Instructions for the task:
Copy, from the data below, every line that has "been" in it.

Data in this exercise:
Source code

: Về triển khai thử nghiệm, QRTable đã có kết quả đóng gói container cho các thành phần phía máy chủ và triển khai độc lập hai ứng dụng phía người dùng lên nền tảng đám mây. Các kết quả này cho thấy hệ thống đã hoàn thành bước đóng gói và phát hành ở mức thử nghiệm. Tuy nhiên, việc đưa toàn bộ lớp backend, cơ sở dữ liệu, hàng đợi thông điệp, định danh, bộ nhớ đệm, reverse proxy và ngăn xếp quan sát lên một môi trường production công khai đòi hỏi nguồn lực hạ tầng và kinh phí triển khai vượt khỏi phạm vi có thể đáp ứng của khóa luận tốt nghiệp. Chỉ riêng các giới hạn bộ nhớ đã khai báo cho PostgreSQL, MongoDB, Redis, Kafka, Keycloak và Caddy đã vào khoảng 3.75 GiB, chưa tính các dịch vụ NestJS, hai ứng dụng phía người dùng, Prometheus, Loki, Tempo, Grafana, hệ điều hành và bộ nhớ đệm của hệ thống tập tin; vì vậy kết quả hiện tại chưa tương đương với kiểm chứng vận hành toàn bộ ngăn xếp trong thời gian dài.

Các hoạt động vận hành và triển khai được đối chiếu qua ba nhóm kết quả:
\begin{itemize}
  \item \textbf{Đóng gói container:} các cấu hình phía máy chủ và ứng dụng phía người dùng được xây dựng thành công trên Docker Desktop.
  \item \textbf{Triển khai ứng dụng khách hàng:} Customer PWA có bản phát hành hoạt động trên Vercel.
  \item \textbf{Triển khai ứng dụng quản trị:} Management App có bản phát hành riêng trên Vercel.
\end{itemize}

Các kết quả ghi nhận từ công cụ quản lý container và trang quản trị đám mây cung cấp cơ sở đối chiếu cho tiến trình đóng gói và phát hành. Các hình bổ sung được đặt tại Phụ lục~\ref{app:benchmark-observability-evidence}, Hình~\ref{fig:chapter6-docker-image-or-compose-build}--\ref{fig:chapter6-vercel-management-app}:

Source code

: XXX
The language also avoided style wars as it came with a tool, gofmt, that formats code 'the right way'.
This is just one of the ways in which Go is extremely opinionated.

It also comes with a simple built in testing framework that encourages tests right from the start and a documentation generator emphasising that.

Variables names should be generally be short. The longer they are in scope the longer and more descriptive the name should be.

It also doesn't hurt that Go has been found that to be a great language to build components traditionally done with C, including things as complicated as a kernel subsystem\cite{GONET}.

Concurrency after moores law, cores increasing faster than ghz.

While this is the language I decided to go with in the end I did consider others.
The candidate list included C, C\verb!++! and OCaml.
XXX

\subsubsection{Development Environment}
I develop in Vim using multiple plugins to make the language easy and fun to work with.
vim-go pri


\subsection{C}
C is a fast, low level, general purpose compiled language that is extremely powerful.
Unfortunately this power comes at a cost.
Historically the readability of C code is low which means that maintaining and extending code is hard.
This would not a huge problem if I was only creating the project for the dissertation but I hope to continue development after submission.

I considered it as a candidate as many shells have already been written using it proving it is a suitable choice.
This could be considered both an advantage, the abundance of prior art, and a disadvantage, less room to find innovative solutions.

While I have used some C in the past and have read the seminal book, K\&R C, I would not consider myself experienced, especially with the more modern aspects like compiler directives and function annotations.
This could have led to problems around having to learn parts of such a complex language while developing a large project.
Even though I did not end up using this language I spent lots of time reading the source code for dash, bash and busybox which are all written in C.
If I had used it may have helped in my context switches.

Written solution:
It also doesn't hurt that Go has been found that to be a great language to build components traditionally done with C, including things as complicated as a kernel subsystem\cite{GONET}.
I considered it as a candidate as many shells have already been written using it proving it is a suitable choice.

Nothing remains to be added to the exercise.